§ **Stored data**
================

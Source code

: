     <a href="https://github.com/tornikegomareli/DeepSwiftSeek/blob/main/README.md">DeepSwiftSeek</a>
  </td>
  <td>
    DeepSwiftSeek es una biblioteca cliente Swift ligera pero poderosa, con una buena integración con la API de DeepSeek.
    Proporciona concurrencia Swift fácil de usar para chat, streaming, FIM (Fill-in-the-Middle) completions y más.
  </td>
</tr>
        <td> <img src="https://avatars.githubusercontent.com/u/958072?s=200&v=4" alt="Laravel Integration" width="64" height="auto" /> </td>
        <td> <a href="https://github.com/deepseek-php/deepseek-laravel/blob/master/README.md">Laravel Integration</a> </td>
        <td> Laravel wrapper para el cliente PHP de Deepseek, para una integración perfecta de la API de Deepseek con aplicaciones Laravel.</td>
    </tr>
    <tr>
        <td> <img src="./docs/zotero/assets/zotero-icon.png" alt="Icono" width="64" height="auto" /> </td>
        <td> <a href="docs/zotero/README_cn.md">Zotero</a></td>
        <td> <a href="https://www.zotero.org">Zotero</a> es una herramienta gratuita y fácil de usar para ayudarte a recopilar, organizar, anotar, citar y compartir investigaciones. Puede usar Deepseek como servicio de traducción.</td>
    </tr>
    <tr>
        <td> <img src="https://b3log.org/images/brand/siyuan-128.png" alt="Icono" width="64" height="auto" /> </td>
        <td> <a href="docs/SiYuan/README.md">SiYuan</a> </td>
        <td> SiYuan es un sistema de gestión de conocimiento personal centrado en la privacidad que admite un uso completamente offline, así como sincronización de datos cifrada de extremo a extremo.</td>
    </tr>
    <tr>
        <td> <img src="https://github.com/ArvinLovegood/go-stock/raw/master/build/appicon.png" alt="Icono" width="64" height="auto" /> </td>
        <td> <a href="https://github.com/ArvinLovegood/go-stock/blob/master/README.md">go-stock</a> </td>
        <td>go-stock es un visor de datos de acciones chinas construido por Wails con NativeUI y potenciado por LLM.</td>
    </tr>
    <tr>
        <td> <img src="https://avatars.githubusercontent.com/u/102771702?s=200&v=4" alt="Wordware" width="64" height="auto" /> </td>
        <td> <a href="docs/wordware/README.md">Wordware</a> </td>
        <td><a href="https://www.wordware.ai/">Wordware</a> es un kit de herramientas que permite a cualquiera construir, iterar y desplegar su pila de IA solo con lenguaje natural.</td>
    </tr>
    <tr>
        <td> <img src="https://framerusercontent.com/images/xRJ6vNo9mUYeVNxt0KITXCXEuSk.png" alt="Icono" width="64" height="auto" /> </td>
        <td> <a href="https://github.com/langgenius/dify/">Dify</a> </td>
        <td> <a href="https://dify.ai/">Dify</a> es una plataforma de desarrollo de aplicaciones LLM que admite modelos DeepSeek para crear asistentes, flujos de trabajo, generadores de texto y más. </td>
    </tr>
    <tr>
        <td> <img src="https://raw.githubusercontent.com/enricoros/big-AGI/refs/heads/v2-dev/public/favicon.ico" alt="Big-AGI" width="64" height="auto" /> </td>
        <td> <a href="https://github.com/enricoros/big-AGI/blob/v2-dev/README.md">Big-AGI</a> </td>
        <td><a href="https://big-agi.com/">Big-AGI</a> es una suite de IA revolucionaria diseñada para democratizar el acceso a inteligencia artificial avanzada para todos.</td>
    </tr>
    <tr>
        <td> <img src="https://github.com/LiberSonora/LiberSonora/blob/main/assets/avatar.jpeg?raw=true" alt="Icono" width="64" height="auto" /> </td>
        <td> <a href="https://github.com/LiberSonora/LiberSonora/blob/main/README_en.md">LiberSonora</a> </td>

================

§ **Action item**
All of the entries, from the first line to the last, should be duplicated exactly.

§ **Result**
Source code

:     <a href="https://github.com/tornikegomareli/DeepSwiftSeek/blob/main/README.md">DeepSwiftSeek</a>
  </td>
  <td>
    DeepSwiftSeek es una biblioteca cliente Swift ligera pero poderosa, con una buena integración con la API de DeepSeek.
    Proporciona concurrencia Swift fácil de usar para chat, streaming, FIM (Fill-in-the-Middle) completions y más.
  </td>
</tr>
        <td> <img src="https://avatars.githubusercontent.com/u/958072?s=200&v=4" alt="Laravel Integration" width="64" height="auto" /> </td>
        <td> <a href="https://github.com/deepseek-php/deepseek-laravel/blob/master/README.md">Laravel Integration</a> </td>
        <td> Laravel wrapper para el cliente PHP de Deepseek, para una integración perfecta de la API de Deepseek con aplicaciones Laravel.</td>
    </tr>
    <tr>
        <td> <img src="./docs/zotero/assets/zotero-icon.png" alt="Icono" width="64" height="auto" /> </td>
        <td> <a href="docs/zotero/README_cn.md">Zotero</a></td>
        <td> <a href="https://www.zotero.org">Zotero</a> es una herramienta gratuita y fácil de usar para ayudarte a recopilar, organizar, anotar, citar y compartir investigaciones. Puede usar Deepseek como servicio de traducción.</td>
    </tr>
    <tr>
        <td> <img src="https://b3log.org/images/brand/siyuan-128.png" alt="Icono" width="64" height="auto" /> </td>
        <td> <a href="docs/SiYuan/README.md">SiYuan</a> </td>
        <td> SiYuan es un sistema de gestión de conocimiento personal centrado en la privacidad que admite un uso completamente offline, así como sincronización de datos cifrada de extremo a extremo.</td>
    </tr>
    <tr>
        <td> <img src="https://github.com/ArvinLovegood/go-stock/raw/master/build/appicon.png" alt="Icono" width="64" height="auto" /> </td>
        <td> <a href="https://github.com/ArvinLovegood/go-stock/blob/master/README.md">go-stock</a> </td>
        <td>go-stock es un visor de datos de acciones chinas construido por Wails con NativeUI y potenciado por LLM.</td>
    </tr>
    <tr>
        <td> <img src="https://avatars.githubusercontent.com/u/102771702?s=200&v=4" alt="Wordware" width="64" height="auto" /> </td>
        <td> <a href="docs/wordware/README.md">Wordware</a> </td>
        <td><a href="https://www.wordware.ai/">Wordware</a> es un kit de herramientas que permite a cualquiera construir, iterar y desplegar su pila de IA solo con lenguaje natural.</td>
    </tr>
    <tr>
        <td> <img src="https://framerusercontent.com/images/xRJ6vNo9mUYeVNxt0KITXCXEuSk.png" alt="Icono" width="64" height="auto" /> </td>
        <td> <a href="https://github.com/langgenius/dify/">Dify</a> </td>
        <td> <a href="https://dify.ai/">Dify</a> es una plataforma de desarrollo de aplicaciones LLM que admite modelos DeepSeek para crear asistentes, flujos de trabajo, generadores de texto y más. </td>
    </tr>
    <tr>
        <td> <img src="https://raw.githubusercontent.com/enricoros/big-AGI/refs/heads/v2-dev/public/favicon.ico" alt="Big-AGI" width="64" height="auto" /> </td>
        <td> <a href="https://github.com/enricoros/big-AGI/blob/v2-dev/README.md">Big-AGI</a> </td>
        <td><a href="https://big-agi.com/">Big-AGI</a> es una suite de IA revolucionaria diseñada para democratizar el acceso a inteligencia artificial avanzada para todos.</td>
    </tr>
    <tr>
        <td> <img src="https://github.com/LiberSonora/LiberSonora/blob/main/assets/avatar.jpeg?raw=true" alt="Icono" width="64" height="auto" /> </td>
        <td> <a href="https://github.com/LiberSonora/LiberSonora/blob/main/README_en.md">LiberSonora</a> </td>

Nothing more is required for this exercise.